I've been looking for a challenge to put the PVS-Studio analyzer through its paces, and that's why I chose GCC, an open-source compiler collection. It's not the first time we check this project. However, as the programming languages supported by the collection evolve, so does the GCC code. So, we will use the PVS-Studio analyzer to check GCC for bugs.

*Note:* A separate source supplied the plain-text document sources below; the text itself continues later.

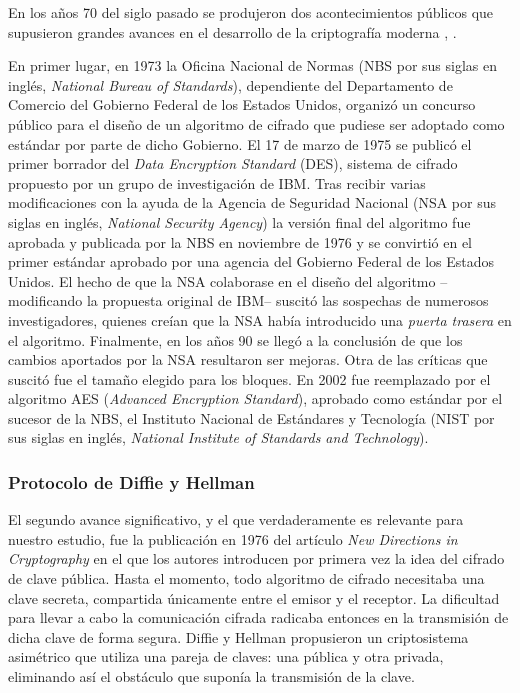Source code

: \documentclass[
  a4paper,
  12pt,
  spanish,
]{scrartcl}
\begin{document}
En los años 70 del siglo pasado se produjeron dos acontecimientos públicos que supusieron grandes avances en el desarrollo de la criptografía moderna \parencite{singh_code_2003}, \parencite{thawte_history_2013}.

En primer lugar, en 1973 la Oficina Nacional de Normas (NBS por sus siglas en inglés, \textit{National Bureau of Standards}), dependiente del Departamento de Comercio del Gobierno Federal de los Estados Unidos, organizó un concurso público para el diseño de un algoritmo de cifrado que pudiese ser adoptado como estándar por parte de dicho Gobierno. 
El 17 de marzo de 1975 se publicó el primer borrador del \textit{Data Encryption Standard} (DES), sistema de cifrado propuesto por un grupo de investigación de IBM.
Tras recibir varias modificaciones con la ayuda de la Agencia de Seguridad Nacional (NSA por sus siglas en inglés, \textit{National Security Agency}) la versión final del algoritmo fue aprobada y publicada por la NBS en noviembre de 1976 y se convirtió en el primer estándar aprobado por una agencia del Gobierno Federal de los Estados Unidos. 
El hecho de que la NSA colaborase en el diseño del algoritmo --modificando la propuesta original de IBM-- suscitó las sospechas de numerosos investigadores, quienes creían que la NSA había introducido una \textit{puerta trasera} en el algoritmo. 
Finalmente, en los años 90 se llegó a la conclusión de que los cambios aportados por la NSA resultaron ser mejoras. %
Otra de las críticas que suscitó fue el tamaño elegido para los bloques.
En 2002 fue reemplazado por el algoritmo AES (\textit{Advanced Encryption Standard}), aprobado como estándar por el sucesor de la NBS, el Instituto Nacional de Estándares y Tecnología (NIST por sus siglas en inglés, \textit{National Institute of Standards and Technology}).

\subsubsection{Protocolo de Diffie y Hellman}

El segundo avance significativo, y el que verdaderamente es relevante para nuestro estudio, fue la publicación en 1976 del artículo \textit{New Directions in Cryptography} \parencite{diffie_new_1976} en el que los autores introducen por primera vez la idea del cifrado de clave pública. 
Hasta el momento, todo algoritmo de cifrado necesitaba una clave secreta, compartida únicamente entre el emisor y el receptor. 
La dificultad para llevar a cabo la comunicación cifrada radicaba entonces en la transmisión de dicha clave de forma segura. 
Diffie y Hellman propusieron un criptosistema asimétrico que utiliza una pareja de claves: una pública y otra privada, eliminando así el obstáculo que suponía la transmisión de la clave.
\end{document}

The GCC compiler collection, dating back to 1987, has been a major contributor to many open-source projects. Initially, GCC included only a compiler for the C programming language, C++, Objective-C, Java, Fortran, Ada, Go, GAS, and D were supported later. Currently, the latest major update to GCC is 13. This article discusses the 13.1 release. GCC has attracted many developers and even more users over the course of its long development history. As the result, the project is carefully tested, and looking for errors in such well-debugged and polished code is an exciting challenge.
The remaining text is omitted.